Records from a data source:
———
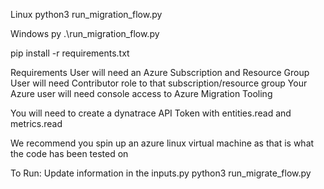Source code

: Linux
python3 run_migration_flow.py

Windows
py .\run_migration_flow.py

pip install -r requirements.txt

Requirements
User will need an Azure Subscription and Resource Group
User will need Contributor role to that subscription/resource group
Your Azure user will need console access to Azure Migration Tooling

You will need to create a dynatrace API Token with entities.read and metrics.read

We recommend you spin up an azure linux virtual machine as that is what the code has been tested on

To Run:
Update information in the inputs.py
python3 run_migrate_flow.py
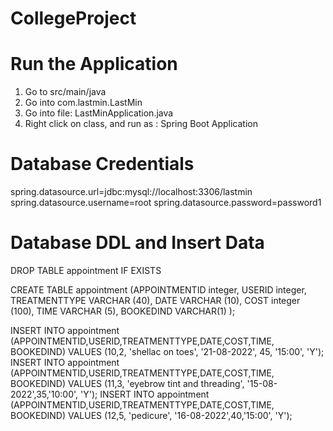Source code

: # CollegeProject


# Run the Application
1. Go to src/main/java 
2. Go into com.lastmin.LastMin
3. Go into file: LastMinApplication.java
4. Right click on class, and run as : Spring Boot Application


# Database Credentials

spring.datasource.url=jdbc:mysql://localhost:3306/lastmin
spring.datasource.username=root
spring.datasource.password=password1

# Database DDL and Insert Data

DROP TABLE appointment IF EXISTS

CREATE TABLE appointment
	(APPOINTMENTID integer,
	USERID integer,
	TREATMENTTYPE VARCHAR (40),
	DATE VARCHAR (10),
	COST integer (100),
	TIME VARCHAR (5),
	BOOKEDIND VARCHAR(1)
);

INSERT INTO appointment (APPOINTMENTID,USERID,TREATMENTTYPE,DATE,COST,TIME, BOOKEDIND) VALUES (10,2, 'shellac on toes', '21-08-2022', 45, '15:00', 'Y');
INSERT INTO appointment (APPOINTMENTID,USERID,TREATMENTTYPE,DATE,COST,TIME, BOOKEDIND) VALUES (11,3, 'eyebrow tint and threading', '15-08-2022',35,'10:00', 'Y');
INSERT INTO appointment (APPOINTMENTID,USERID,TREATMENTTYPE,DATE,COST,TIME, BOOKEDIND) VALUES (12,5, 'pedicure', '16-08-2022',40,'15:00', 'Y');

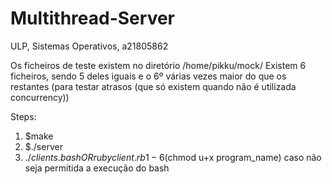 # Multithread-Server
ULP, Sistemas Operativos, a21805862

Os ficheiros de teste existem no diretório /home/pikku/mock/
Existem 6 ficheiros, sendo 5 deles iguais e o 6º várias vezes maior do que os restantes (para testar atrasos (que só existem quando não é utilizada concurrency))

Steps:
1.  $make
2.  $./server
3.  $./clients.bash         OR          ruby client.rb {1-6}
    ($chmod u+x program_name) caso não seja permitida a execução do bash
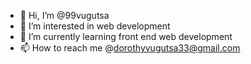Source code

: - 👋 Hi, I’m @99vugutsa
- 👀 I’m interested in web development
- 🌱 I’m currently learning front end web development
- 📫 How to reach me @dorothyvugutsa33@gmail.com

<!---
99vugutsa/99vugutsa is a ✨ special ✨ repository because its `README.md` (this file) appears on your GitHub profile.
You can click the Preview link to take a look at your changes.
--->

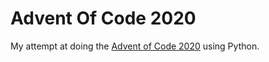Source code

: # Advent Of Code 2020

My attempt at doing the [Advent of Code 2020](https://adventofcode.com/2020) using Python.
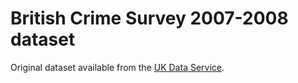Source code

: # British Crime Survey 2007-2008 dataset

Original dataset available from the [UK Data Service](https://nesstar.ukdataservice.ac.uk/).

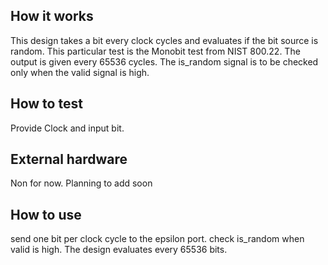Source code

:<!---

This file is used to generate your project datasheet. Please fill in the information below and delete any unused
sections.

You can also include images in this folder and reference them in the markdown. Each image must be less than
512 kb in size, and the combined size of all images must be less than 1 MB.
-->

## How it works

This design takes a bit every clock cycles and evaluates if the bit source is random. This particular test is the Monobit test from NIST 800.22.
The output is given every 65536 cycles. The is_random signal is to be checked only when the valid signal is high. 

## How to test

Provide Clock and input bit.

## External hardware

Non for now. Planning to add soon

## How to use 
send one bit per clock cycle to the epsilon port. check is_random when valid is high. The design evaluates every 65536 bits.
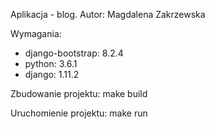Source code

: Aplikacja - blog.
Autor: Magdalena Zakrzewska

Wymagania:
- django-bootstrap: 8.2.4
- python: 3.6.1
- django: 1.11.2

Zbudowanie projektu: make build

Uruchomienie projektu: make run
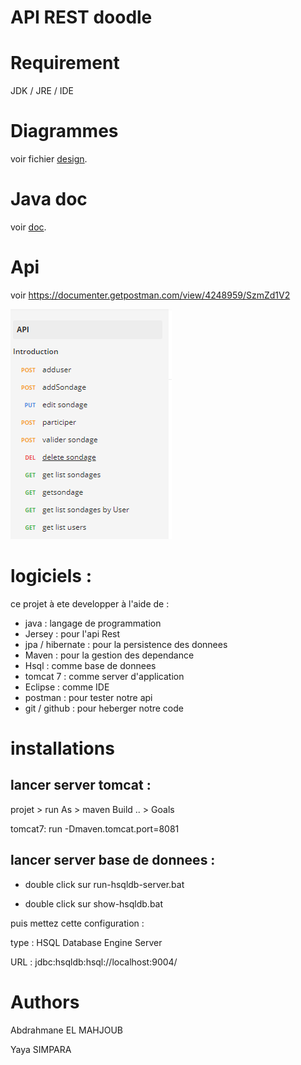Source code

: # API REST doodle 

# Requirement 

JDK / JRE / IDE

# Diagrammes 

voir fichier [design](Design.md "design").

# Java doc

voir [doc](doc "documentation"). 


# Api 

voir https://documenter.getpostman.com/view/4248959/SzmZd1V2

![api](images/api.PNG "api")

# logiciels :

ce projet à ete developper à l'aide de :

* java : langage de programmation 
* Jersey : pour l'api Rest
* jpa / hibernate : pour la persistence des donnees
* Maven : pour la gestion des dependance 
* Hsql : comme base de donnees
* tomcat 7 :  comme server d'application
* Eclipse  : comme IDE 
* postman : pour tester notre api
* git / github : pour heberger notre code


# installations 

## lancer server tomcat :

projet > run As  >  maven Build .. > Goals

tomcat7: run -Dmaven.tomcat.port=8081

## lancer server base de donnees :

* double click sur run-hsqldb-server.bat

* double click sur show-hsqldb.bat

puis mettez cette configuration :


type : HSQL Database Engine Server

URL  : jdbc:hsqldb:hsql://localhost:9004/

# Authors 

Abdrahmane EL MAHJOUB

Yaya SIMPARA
———
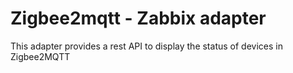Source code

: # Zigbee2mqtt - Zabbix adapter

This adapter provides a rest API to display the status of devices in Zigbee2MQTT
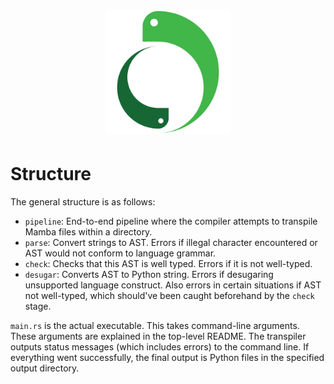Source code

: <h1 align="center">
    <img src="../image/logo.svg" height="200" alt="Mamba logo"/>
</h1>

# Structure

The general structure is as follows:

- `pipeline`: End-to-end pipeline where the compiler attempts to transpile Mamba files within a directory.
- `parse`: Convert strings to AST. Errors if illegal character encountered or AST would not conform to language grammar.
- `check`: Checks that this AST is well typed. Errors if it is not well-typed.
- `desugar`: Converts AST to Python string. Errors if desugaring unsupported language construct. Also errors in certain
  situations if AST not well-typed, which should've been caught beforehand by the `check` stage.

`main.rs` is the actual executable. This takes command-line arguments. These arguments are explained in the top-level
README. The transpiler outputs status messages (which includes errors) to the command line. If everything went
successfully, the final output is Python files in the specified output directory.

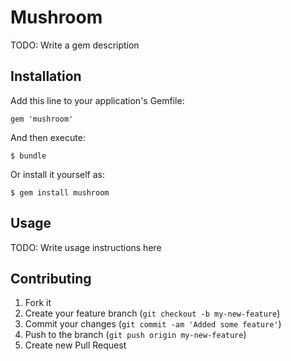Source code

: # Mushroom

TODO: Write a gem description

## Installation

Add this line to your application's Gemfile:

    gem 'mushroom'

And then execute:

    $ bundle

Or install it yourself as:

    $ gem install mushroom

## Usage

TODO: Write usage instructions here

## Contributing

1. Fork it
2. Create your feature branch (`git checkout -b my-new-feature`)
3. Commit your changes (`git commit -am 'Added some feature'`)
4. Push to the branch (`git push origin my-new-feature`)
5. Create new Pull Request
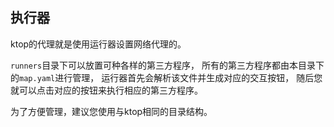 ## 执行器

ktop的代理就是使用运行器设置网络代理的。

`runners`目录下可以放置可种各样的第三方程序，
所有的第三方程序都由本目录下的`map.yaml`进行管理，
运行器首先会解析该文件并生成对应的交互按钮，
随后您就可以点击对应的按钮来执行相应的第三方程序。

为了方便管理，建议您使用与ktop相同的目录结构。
———
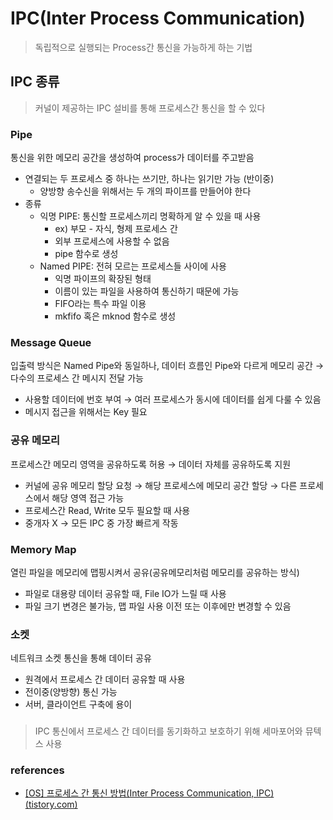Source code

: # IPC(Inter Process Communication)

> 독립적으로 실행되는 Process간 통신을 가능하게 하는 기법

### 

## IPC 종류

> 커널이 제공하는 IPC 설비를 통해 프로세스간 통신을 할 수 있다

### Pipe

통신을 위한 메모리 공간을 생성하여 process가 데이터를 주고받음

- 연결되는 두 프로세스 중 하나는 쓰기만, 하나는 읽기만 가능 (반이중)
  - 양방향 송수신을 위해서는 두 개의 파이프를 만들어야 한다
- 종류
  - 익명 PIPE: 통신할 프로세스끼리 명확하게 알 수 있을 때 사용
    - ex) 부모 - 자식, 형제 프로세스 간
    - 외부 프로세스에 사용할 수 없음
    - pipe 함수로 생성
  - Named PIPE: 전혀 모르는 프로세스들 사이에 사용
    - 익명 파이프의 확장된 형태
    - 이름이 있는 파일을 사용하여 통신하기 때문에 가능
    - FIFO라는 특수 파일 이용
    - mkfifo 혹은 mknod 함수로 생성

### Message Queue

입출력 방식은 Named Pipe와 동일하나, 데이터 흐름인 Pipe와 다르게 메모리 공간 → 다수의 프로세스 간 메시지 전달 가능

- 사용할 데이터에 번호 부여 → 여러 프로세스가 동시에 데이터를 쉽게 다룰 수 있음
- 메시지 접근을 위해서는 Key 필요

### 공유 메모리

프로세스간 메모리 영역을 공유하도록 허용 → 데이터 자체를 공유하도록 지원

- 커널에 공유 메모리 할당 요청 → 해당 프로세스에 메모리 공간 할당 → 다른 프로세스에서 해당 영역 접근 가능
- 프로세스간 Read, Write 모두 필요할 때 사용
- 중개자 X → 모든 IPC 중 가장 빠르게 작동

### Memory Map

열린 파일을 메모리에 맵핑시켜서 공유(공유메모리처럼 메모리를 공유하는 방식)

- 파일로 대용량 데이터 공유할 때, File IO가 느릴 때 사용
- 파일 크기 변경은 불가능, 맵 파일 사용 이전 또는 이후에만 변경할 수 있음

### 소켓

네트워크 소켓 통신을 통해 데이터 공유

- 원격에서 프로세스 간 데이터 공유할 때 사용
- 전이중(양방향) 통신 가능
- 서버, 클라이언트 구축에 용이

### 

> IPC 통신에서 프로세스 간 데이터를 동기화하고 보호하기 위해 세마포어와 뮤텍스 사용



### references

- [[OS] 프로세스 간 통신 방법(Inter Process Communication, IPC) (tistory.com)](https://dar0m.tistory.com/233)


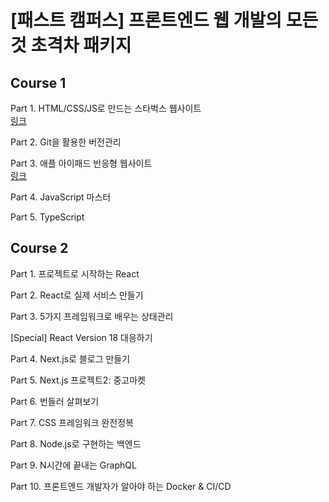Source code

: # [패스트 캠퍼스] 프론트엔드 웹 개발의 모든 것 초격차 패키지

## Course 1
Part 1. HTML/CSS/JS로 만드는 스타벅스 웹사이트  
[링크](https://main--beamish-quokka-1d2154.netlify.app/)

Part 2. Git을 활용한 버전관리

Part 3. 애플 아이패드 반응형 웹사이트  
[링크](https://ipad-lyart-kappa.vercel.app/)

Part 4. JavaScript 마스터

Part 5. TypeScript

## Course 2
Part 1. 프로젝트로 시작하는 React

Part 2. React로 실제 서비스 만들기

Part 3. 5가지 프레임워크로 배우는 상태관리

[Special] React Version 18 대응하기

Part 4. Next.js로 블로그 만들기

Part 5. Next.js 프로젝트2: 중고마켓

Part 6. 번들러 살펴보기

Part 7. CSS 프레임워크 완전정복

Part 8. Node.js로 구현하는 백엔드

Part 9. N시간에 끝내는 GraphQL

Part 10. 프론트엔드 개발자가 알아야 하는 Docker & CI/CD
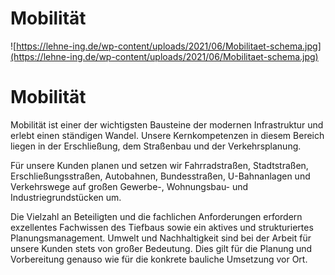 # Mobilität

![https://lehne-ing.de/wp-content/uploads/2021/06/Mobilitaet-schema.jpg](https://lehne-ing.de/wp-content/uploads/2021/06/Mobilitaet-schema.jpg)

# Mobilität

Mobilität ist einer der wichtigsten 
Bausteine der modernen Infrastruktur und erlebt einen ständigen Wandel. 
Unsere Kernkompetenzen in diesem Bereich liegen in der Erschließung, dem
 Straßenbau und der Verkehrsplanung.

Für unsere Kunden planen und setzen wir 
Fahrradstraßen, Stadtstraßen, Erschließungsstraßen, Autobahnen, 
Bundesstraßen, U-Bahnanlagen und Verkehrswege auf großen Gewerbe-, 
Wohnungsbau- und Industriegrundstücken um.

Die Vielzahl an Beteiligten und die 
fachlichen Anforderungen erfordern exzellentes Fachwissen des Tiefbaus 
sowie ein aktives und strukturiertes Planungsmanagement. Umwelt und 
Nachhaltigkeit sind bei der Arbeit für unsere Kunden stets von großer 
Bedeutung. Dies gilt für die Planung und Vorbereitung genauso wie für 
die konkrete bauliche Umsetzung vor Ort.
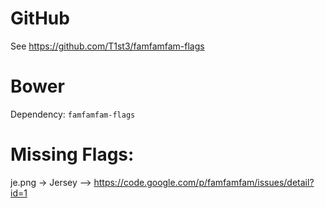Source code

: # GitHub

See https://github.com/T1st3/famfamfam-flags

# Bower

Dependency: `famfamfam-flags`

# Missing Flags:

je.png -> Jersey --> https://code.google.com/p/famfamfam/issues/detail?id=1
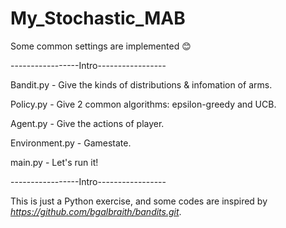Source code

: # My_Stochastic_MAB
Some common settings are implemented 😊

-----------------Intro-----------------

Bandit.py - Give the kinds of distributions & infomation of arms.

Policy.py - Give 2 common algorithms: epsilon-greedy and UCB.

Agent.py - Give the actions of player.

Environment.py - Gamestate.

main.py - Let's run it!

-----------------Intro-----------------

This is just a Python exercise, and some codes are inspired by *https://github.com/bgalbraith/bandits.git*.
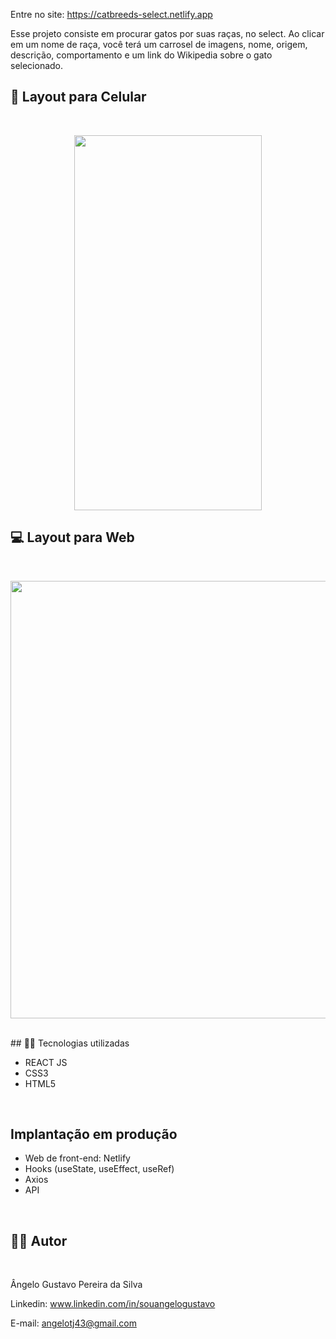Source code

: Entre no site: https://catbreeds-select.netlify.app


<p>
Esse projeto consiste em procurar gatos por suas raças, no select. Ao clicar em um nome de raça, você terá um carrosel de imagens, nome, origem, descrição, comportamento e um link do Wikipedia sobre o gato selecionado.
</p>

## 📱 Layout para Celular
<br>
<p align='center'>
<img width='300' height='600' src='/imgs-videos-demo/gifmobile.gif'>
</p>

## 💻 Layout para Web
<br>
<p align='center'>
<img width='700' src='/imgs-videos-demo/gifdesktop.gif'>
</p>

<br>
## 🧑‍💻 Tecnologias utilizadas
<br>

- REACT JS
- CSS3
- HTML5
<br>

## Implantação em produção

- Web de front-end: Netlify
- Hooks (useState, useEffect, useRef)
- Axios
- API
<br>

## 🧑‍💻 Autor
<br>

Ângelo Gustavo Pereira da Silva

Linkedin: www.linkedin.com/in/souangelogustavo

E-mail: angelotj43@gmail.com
———
**AIM OF THE EXERCISE:** Beginning at the line with "ktop的代理就是使用运行器设置网络代理的。" and stopping after the line with "为了方便管理，建议您使用与ktop相同的目录结构。", please write out every line of the data above exactly and nothing else.

**TASK RESPONSE:**
ktop的代理就是使用运行器设置网络代理的。

`runners`目录下可以放置可种各样的第三方程序，
所有的第三方程序都由本目录下的`map.yaml`进行管理，
运行器首先会解析该文件并生成对应的交互按钮，
随后您就可以点击对应的按钮来执行相应的第三方程序。

为了方便管理，建议您使用与ktop相同的目录结构。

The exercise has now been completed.